É bom lembrar que a artista não viu a cor dessas cifras que fazem seu nome – e os olhos dos investidores – faiscarem por todo o planeta. Quando a obra já não pertence mais ao autor e vai a leilão, o retorno não é do criador, mas da criatura que a comprou e revendeu. O Mágico, por exemplo, havia sido adquirido em 2001 por um colecionador espanhol, por US$ 15 mil… É claro que, mesmo ficando de fora desses lucros estratosféricos, Beatriz Milhazes faz muito dinheiro com seu trabalho, representado no Brasil pela galeria paulista Fortes Vilaça e internacionalmente, além das galerias em Londres e Nova York, também pela Max Hetzler em Berlim. Mas sucesso, diz ela, é algo relativo. Humilde e totalmente pés no chão, com jeito um pouco tímido, a artista parece realmente não se importar com o valor atrelado ao seu nome mundo afora. Desde que se encontrou na pintura (abandonando de vez os planos de se tornar jornalista), como aluna da Escola de Artes Visuais do Parque Lage, sua paixão é a arte. É por ela que vive entre temporadas em Londres, Pensilvânia e Rio de Janeiro (trabalhadora braçal, hoje foge dos verões cariocas por causa do calor, que já aguentou demais). Está mais preocupada, enfim, com as cores vibrantes que estampam suas telas do que com as “verdinhas”.

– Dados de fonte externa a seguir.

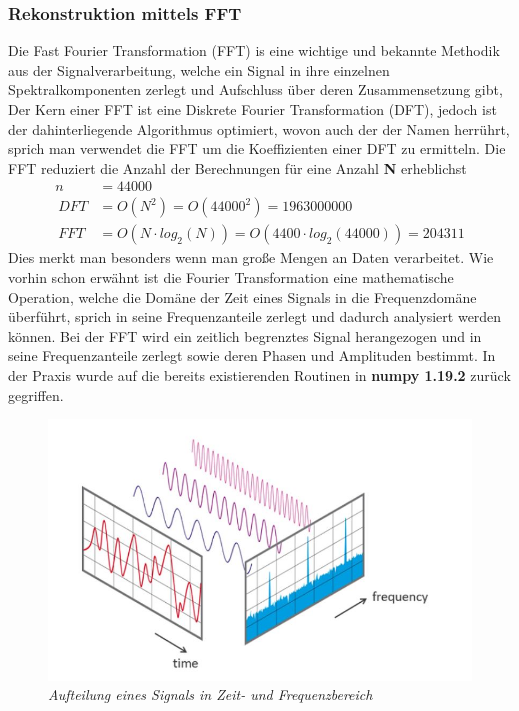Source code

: \documentclass[11pt]{report}
\begin{document}
\subsubsection{Rekonstruktion mittels FFT}
Die Fast Fourier Transformation (FFT) is eine wichtige und bekannte Methodik aus der Signalverarbeitung, welche ein Signal in ihre einzelnen Spektralkomponenten zerlegt und Aufschluss über deren Zusammensetzung gibt, Der Kern einer FFT ist eine Diskrete Fourier Transformation (DFT), jedoch ist der dahinterliegende Algorithmus optimiert, wovon auch der der Namen herrührt, sprich man verwendet die FFT um die Koeffizienten einer DFT zu ermitteln. Die FFT reduziert die Anzahl der Berechnungen für eine Anzahl \textbf{N} erheblichst
\begin{equation}
\begin{aligned}
n &= 44000\\\
DFT &= O(N^{2}) = O(44000^2) = 1 963 000 000 \\\
FFT &= O(N\cdot log_2(N)) = O(4400\cdot log_2(44000)) = 204311
\end{aligned}
\end{equation}
Dies merkt man besonders wenn man große Mengen an Daten verarbeitet. Wie vorhin schon erwähnt ist die Fourier Transformation eine mathematische Operation, welche die Domäne der Zeit eines Signals in die Frequenzdomäne überführt, sprich in seine Frequenzanteile zerlegt und dadurch analysiert werden können. Bei der FFT wird ein zeitlich begrenztes Signal herangezogen und in seine Frequenzanteile zerlegt sowie deren Phasen und Amplituden bestimmt. In der Praxis wurde auf die bereits existierenden Routinen in \textbf{numpy 1.19.2} zurück gegriffen.
\begin{figure}[H]
\centering
\includegraphics[scale=0.6]{./Grafiken/Fitting/FFT/FFT_time_und_frequenz_anteile.jpg}
\caption{\textit{Aufteilung eines Signals in Zeit- und Frequenzbereich}}
\end{figure}
\end{document}
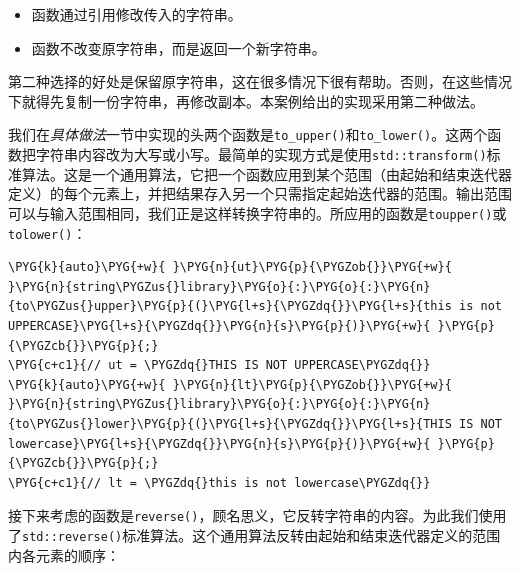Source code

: 
\begin{itemize}
\item 函数通过引用修改传入的字符串。



\item 函数不改变原字符串，而是返回一个新字符串。

\end{itemize}



第二种选择的好处是保留原字符串，这在很多情况下很有帮助。否则，在这些情况下就得先复制一份字符串，再修改副本。本案例给出的实现采用第二种做法。



我们在\textit{具体做法}一节中实现的头两个函数是\texttt{to\_\allowbreak{}upper()}和\texttt{to\_\allowbreak{}lower()}。这两个函数把字符串内容改为大写或小写。最简单的实现方式是使用\texttt{std::\allowbreak{}transform()}标准算法。这是一个通用算法，它把一个函数应用到某个范围（由起始和结束迭代器定义）的每个元素上，并把结果存入另一个只需指定起始迭代器的范围。输出范围可以与输入范围相同，我们正是这样转换字符串的。所应用的函数是\texttt{toupper()}或\texttt{tolower()}：



\begin{codeblockbg}
\begin{Verbatim}[commandchars=\\\{\},breaklines=true,breakanywhere=true,fontsize=\codefont,xleftmargin=17bp]
\PYG{k}{auto}\PYG{+w}{ }\PYG{n}{ut}\PYG{p}{\PYGZob{}}\PYG{+w}{ }\PYG{n}{string\PYGZus{}library}\PYG{o}{:}\PYG{o}{:}\PYG{n}{to\PYGZus{}upper}\PYG{p}{(}\PYG{l+s}{\PYGZdq{}}\PYG{l+s}{this is not UPPERCASE}\PYG{l+s}{\PYGZdq{}}\PYG{n}{s}\PYG{p}{)}\PYG{+w}{ }\PYG{p}{\PYGZcb{}}\PYG{p}{;}
\PYG{c+c1}{// ut = \PYGZdq{}THIS IS NOT UPPERCASE\PYGZdq{}}
\PYG{k}{auto}\PYG{+w}{ }\PYG{n}{lt}\PYG{p}{\PYGZob{}}\PYG{+w}{ }\PYG{n}{string\PYGZus{}library}\PYG{o}{:}\PYG{o}{:}\PYG{n}{to\PYGZus{}lower}\PYG{p}{(}\PYG{l+s}{\PYGZdq{}}\PYG{l+s}{THIS IS NOT lowercase}\PYG{l+s}{\PYGZdq{}}\PYG{n}{s}\PYG{p}{)}\PYG{+w}{ }\PYG{p}{\PYGZcb{}}\PYG{p}{;}
\PYG{c+c1}{// lt = \PYGZdq{}this is not lowercase\PYGZdq{}}
\end{Verbatim}
\end{codeblockbg}



接下来考虑的函数是\texttt{reverse()}，顾名思义，它反转字符串的内容。为此我们使用了\texttt{std::\allowbreak{}reverse()}标准算法。这个通用算法反转由起始和结束迭代器定义的范围内各元素的顺序：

“O artista não tem essa visão da arte como negócio, porque ela não é negócio. Mas faz parte de um mercado, essa parte é bem dolorosa: você saber que às vezes o interesse [do comprador] está no valor atingido e não na obra”, diz Beatriz. Apesar dessa espécie de desgosto, ela controla as rédeas de sua carreira com plena consciência das questões financeiras envolvidas. Gosta de produzir internamente, mas sabe que seu mercado internacional é forte e defende melhores condições de impostos para as exportações. “Seria importante o governo pensar em soluções que contribuíssem com a divulgação da nossa arte”, comenta. Em desistir do Brasil, como muitos acreditavam que faria e os amigos estrangeiros a incentivavam a fazer, ela nunca pensou. “O Brasil é muito importante para mim, não abro mão do meu mercado aqui, espero que ele cresça e se estabeleça. Acho fundamental que o governo escute todas as classes, sem nenhum preconceito, e atente às necessidades dos artistas”, diz.
De sua primeira exposição, em 1984, na famosa coletiva “Como Vai Você, Geração 80?”, que reuniu mais de 120 artistas no Rio de janeiro, Milhazes já saiu representada por uma galeria. Havia vendido até então apenas um quadro na vida – dois anos antes, para uma amiga da mesma escola. “Acho que ela ainda tem o quadro, não revendeu”, acredita, otimista. Hoje, como mãe amorosa de suas telas – porque filhos não quis ter, apesar de um casamento que durou 10 anos com o artista e arquiteto Chico Cunha, de quem ainda é grande amiga e parceira em projetos de aquitetura –, Milhazes vê0 suas obras serem negociadas por cifras cada vez maiores nos leilões internacionais com uma ponta de arrependimento. E deixa a dica aos mais jovens. “É bom você ter seu acervo, obras que fiquem contigo, porque diante dessas revendas milionárias o próprio artista não consegue mais adquiri-las de volta.” Quer dizer, Milhazes não pode comprar Milhazes. “É uma coisa que às vezes dá muita vontade de fazer, não pela questão financeira, mas afetiva”, ela lamenta. Coração de mãe sofre.